I ended up building the limited edition Fostex FE 166ES-R Back loaded horn
with results far exceeding my expectations. Here is the link where you can
see the finished product
http://home.earthlink.net/~conartonj/
What do
they sound like? Take a listen to the Cain & Cain double horn ben at
$5500.00 and you will have a very good idea. I'll never part with these
horns they are without a doubt the most musically satisfying louspeakers I
have ever owned.
Jrook
Atlanta
"Robert Morein" wrote in message
...
Horns are bad. I became personally acquainted with this fact by ownership
of a Klipsch center channel, which had their "Tractrix" horn on the tweet,
the design of which supposedly mitigates the badness of horns. Supposedly,
making the horn contour according to the geometric figure known as the
cycloid provides the efficiency boost, without the penalty.

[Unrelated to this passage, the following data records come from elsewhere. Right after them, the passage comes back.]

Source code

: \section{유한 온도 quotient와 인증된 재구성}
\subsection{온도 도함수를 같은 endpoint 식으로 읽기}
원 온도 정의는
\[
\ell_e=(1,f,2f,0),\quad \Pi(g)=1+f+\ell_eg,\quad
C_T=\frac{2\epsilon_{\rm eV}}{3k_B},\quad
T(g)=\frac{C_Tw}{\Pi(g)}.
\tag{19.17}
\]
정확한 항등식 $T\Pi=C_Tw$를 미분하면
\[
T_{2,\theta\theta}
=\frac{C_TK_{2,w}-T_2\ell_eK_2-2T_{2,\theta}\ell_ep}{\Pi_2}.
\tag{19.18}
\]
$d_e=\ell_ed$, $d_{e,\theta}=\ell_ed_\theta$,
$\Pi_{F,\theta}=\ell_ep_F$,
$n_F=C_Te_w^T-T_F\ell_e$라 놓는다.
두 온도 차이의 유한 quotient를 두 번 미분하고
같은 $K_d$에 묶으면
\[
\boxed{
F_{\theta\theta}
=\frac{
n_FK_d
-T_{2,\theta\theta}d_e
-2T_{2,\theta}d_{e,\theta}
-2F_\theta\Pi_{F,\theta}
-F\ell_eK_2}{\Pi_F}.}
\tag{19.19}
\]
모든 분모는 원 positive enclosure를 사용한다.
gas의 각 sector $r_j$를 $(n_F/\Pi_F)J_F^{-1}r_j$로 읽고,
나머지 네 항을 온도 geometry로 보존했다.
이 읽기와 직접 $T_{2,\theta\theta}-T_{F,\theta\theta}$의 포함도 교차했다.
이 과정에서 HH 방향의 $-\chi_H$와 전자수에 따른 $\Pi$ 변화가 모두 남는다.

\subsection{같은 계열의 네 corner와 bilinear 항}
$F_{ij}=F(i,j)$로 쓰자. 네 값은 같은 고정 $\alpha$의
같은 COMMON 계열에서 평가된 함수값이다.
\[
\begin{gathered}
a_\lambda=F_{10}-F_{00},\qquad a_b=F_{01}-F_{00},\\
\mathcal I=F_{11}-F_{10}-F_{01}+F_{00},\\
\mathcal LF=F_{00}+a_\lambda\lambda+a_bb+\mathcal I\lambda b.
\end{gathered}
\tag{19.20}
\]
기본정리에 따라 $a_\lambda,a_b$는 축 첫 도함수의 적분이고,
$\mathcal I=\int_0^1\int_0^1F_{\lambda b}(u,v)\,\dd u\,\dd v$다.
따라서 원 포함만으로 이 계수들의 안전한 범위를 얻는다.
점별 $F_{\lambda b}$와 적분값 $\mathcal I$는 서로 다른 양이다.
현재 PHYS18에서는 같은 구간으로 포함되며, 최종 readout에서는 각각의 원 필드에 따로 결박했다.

The reason horns are bad is a consequence of the physical concept of
"scale factor." Some problems are scale invariant, and some are not. The
horn is an impedance matching device, for which the physical size is
defined in terms of the wavelength of sound that is propagated through the
horn. Horns are in wide use to match a physical media with a high
impedance to a physical media with a low impedance, for both sonic, and
electromagnetic applications.
However, for a broadband audio signal, there is no single scale factor.
The "size" of the horn depends upon the wavelength, but as there is no
single wavelength in an audio signal, the horn appears to be of varying
"size", depending upon the frequency under consideration. The result is
that sound propagated through a horn has less phase coherence than was
present at the source.
As a counter to the above, one might say that all speakers, except those
with first order crossovers and sloped baffles, shift phase wildly anyway.
The ear is said to be largely insensitive to the lack of time and phase
coherence between the drivers of a multidriver speaker. So why would the
phase shift induced by a horn be so damaging?
No doubt some of the dictatorial individuals on this group will cite
certain findings that absolutely settle the question. Personally, I feel
that phase shift is probably damaging in the band where the human voice is
concentrated. I have witnessed a wide degree of variation in the degree of
vocal intelligibility of speakers. Some speakers are very pleasant to
listen to, and it comes as a shock that vocal intelligibility is poor.
Others apparently attempt to restore vocal intelligibility by nonflat
response. Still other speakers, a golden few, which seem to include
panels, manage extraordinary vocal intelligibility without any emphasis.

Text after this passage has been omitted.